Work to complete:
Below are entries; work out how many of their lines hold "steps", giving only that number.

[Collected data]
==========

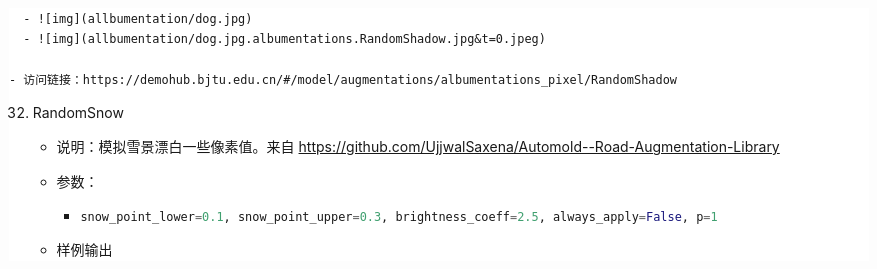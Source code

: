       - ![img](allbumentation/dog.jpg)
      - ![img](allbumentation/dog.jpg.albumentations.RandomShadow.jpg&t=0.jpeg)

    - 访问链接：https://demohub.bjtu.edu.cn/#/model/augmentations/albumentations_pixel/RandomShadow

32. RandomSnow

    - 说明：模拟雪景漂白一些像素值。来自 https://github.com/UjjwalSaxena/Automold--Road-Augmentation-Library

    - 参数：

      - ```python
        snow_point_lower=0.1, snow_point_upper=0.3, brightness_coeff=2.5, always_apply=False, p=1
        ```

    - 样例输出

==========

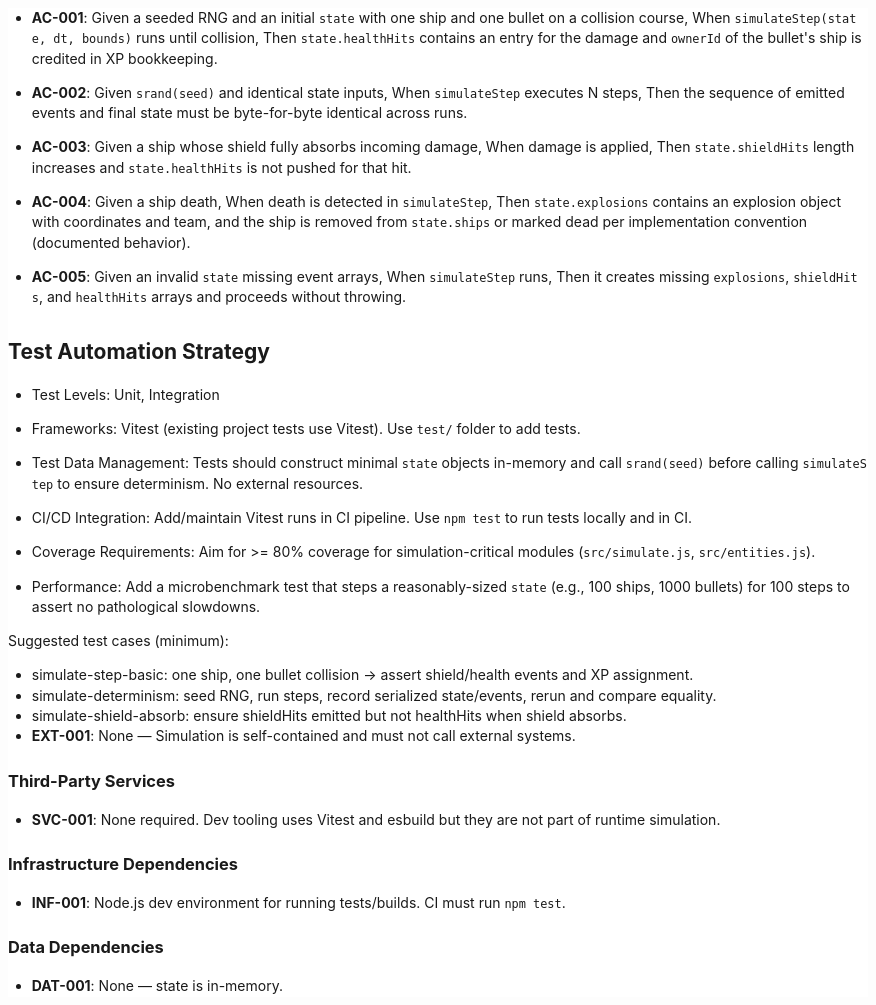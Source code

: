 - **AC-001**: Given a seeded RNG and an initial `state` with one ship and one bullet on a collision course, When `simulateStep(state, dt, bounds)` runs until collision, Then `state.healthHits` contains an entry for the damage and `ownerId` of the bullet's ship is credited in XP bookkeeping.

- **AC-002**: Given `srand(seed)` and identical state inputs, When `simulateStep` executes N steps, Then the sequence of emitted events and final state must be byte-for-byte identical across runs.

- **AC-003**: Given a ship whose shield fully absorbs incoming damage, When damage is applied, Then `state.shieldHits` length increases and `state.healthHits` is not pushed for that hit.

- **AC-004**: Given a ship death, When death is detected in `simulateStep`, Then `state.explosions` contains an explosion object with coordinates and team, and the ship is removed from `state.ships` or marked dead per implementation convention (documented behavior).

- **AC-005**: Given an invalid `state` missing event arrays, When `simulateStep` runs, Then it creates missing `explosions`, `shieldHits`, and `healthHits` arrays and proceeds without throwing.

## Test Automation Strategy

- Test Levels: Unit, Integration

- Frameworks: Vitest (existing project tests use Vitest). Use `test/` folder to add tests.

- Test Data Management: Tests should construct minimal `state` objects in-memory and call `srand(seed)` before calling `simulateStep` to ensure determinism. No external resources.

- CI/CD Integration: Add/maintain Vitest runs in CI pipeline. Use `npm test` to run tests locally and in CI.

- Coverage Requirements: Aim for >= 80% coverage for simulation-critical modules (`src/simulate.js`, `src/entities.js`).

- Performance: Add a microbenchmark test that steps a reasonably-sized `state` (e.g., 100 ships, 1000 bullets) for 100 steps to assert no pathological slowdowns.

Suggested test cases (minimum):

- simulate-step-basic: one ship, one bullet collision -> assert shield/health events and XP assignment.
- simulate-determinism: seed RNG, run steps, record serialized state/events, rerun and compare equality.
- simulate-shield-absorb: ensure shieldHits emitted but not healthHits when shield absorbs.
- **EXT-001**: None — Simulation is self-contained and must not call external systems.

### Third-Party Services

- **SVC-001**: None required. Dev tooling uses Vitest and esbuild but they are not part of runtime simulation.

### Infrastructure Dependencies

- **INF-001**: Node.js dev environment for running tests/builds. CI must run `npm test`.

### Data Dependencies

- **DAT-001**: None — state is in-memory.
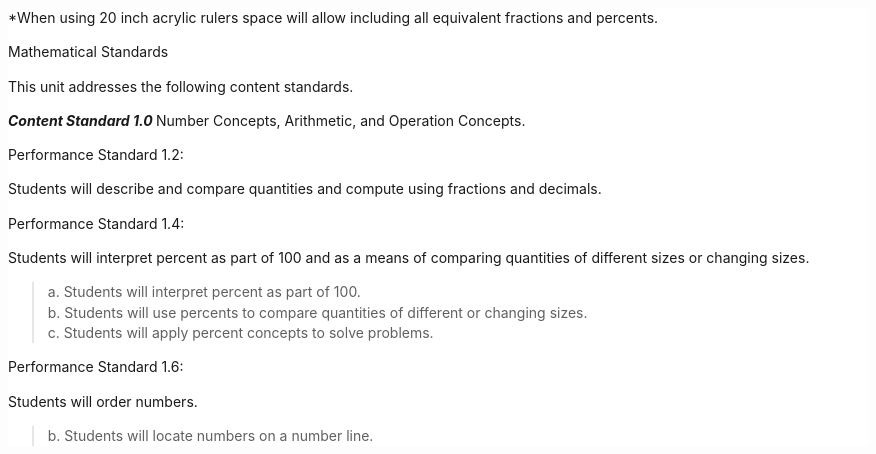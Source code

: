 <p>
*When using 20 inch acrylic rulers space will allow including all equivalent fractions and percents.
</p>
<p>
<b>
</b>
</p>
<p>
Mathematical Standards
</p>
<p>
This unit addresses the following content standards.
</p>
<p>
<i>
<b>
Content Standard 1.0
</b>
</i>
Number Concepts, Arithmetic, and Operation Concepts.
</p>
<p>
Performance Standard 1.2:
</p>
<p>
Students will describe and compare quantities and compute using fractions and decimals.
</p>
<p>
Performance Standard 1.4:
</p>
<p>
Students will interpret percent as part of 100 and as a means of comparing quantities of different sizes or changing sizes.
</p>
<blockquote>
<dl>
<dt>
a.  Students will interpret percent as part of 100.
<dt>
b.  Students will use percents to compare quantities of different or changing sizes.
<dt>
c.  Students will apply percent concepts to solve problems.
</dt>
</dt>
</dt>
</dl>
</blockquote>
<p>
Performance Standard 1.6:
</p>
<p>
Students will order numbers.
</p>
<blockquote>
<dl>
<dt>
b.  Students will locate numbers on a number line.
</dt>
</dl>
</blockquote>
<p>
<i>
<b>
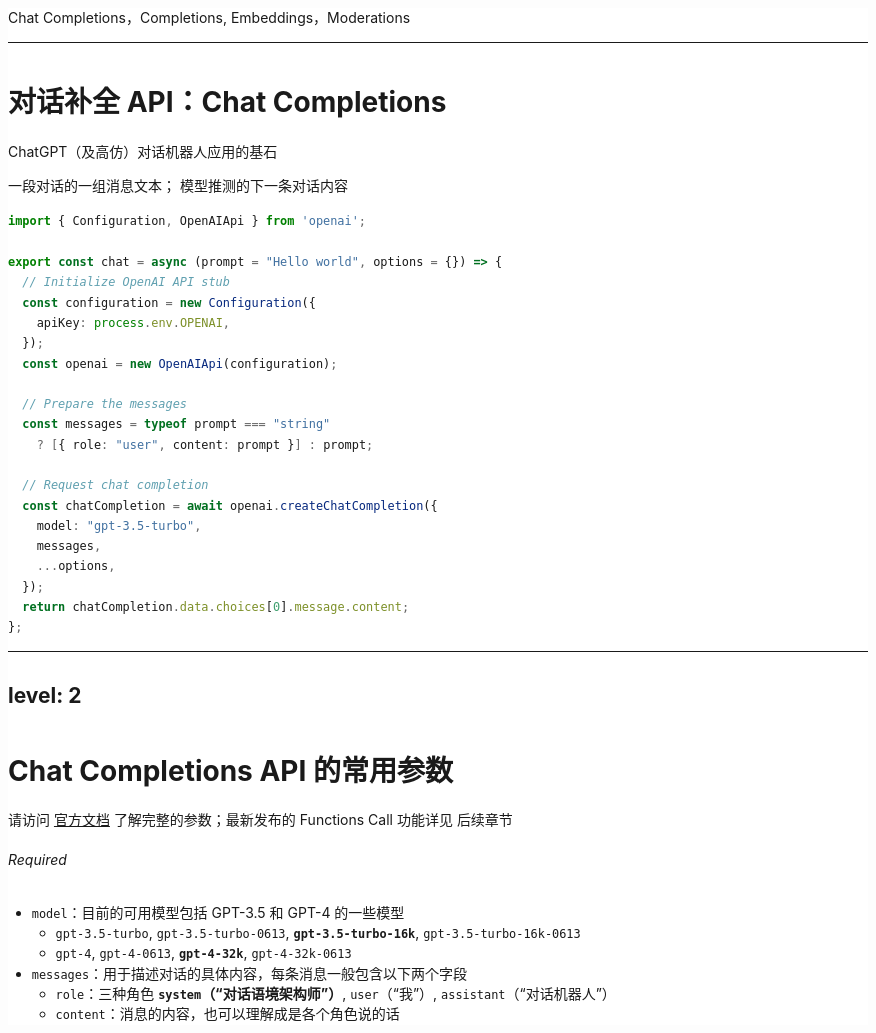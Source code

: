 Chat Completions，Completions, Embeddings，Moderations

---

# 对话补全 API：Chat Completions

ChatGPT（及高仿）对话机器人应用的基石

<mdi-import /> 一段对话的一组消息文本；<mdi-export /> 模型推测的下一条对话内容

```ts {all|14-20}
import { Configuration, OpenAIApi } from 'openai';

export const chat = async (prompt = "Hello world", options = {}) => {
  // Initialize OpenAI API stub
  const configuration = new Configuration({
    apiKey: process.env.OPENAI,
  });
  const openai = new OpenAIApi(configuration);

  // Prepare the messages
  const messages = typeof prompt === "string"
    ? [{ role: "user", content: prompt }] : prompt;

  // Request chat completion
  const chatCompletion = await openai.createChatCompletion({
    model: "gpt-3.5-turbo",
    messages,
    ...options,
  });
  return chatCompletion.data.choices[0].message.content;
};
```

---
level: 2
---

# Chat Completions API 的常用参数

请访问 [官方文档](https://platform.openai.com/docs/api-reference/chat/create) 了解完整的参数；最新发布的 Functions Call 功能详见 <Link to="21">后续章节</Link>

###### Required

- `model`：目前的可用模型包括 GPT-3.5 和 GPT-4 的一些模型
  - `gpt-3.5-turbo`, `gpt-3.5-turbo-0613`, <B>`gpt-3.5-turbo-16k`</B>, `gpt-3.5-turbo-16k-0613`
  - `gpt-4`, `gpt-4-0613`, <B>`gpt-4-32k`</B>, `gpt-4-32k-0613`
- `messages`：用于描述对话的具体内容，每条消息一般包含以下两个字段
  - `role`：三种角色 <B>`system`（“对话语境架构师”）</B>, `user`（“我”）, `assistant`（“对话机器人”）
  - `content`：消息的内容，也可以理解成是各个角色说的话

==========

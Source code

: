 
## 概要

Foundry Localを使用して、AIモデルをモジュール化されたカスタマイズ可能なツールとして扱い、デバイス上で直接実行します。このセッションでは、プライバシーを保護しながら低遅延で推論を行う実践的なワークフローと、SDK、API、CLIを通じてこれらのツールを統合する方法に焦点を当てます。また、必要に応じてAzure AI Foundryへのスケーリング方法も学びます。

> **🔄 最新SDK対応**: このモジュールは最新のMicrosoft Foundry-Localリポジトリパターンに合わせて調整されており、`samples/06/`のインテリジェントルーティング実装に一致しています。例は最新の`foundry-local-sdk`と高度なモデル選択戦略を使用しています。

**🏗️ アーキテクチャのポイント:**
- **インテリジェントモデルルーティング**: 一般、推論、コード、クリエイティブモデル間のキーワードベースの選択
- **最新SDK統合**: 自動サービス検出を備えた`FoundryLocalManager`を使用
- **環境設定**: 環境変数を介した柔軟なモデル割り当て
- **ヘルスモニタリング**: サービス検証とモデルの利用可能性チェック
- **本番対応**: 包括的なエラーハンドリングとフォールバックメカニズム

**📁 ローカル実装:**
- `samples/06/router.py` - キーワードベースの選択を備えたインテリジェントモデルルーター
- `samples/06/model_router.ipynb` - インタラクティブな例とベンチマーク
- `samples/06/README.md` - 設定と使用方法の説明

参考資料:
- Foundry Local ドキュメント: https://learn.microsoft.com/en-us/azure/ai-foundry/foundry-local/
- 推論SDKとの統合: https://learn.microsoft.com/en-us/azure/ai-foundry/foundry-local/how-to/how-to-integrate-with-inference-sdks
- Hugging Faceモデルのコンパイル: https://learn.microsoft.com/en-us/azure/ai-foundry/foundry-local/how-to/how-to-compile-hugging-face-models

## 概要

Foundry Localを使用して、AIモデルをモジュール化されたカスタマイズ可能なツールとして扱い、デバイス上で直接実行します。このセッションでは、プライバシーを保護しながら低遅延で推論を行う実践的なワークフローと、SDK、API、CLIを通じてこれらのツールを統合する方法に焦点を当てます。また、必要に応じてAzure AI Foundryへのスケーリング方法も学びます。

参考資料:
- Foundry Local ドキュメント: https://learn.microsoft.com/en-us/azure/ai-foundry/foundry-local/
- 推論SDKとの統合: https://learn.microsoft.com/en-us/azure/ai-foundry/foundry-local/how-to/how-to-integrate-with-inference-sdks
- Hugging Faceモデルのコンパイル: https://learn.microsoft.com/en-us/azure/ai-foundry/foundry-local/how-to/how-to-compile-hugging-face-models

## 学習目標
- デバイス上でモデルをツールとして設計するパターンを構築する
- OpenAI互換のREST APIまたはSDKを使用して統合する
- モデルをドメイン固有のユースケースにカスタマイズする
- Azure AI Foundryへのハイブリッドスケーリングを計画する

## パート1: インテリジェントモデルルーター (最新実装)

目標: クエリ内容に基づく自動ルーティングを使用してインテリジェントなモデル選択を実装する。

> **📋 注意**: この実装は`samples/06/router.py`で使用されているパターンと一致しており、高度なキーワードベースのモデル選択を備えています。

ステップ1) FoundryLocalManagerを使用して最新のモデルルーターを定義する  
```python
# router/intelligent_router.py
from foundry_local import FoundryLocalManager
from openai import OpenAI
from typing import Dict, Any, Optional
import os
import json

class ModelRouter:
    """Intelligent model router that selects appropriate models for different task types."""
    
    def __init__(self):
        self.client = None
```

==========

Task output:
3